### [Description of the task]
Output the lines below exactly, please, from the first line until the line with "- 哈罗德当了没多久就死了", counting both.

### [Data to examine]
=-=-=-=-=
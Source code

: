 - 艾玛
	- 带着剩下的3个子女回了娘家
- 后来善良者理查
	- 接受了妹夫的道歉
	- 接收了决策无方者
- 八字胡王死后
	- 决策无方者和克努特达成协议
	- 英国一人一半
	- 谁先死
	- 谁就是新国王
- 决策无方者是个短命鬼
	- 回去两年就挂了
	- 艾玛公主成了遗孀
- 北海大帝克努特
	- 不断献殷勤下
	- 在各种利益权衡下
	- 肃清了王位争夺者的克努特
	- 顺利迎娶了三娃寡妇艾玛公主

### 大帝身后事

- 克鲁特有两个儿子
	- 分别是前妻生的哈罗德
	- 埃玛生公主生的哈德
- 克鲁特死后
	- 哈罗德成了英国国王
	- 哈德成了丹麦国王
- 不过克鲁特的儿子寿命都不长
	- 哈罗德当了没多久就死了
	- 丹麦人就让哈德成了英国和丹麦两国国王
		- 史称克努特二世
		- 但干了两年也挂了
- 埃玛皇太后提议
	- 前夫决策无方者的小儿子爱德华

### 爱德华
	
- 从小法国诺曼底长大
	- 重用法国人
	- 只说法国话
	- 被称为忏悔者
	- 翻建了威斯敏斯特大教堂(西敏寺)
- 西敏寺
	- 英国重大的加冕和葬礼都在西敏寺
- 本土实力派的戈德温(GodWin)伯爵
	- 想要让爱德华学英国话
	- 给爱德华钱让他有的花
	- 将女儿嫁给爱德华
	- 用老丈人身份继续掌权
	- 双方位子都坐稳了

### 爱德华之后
=-=-=-=-=
### [Solution to this exercise]
Source code

: - 艾玛
	- 带着剩下的3个子女回了娘家
- 后来善良者理查
	- 接受了妹夫的道歉
	- 接收了决策无方者
- 八字胡王死后
	- 决策无方者和克努特达成协议
	- 英国一人一半
	- 谁先死
	- 谁就是新国王
- 决策无方者是个短命鬼
	- 回去两年就挂了
	- 艾玛公主成了遗孀
- 北海大帝克努特
	- 不断献殷勤下
	- 在各种利益权衡下
	- 肃清了王位争夺者的克努特
	- 顺利迎娶了三娃寡妇艾玛公主

### 大帝身后事

- 克鲁特有两个儿子
	- 分别是前妻生的哈罗德
	- 埃玛生公主生的哈德
- 克鲁特死后
	- 哈罗德成了英国国王
	- 哈德成了丹麦国王
- 不过克鲁特的儿子寿命都不长
	- 哈罗德当了没多久就死了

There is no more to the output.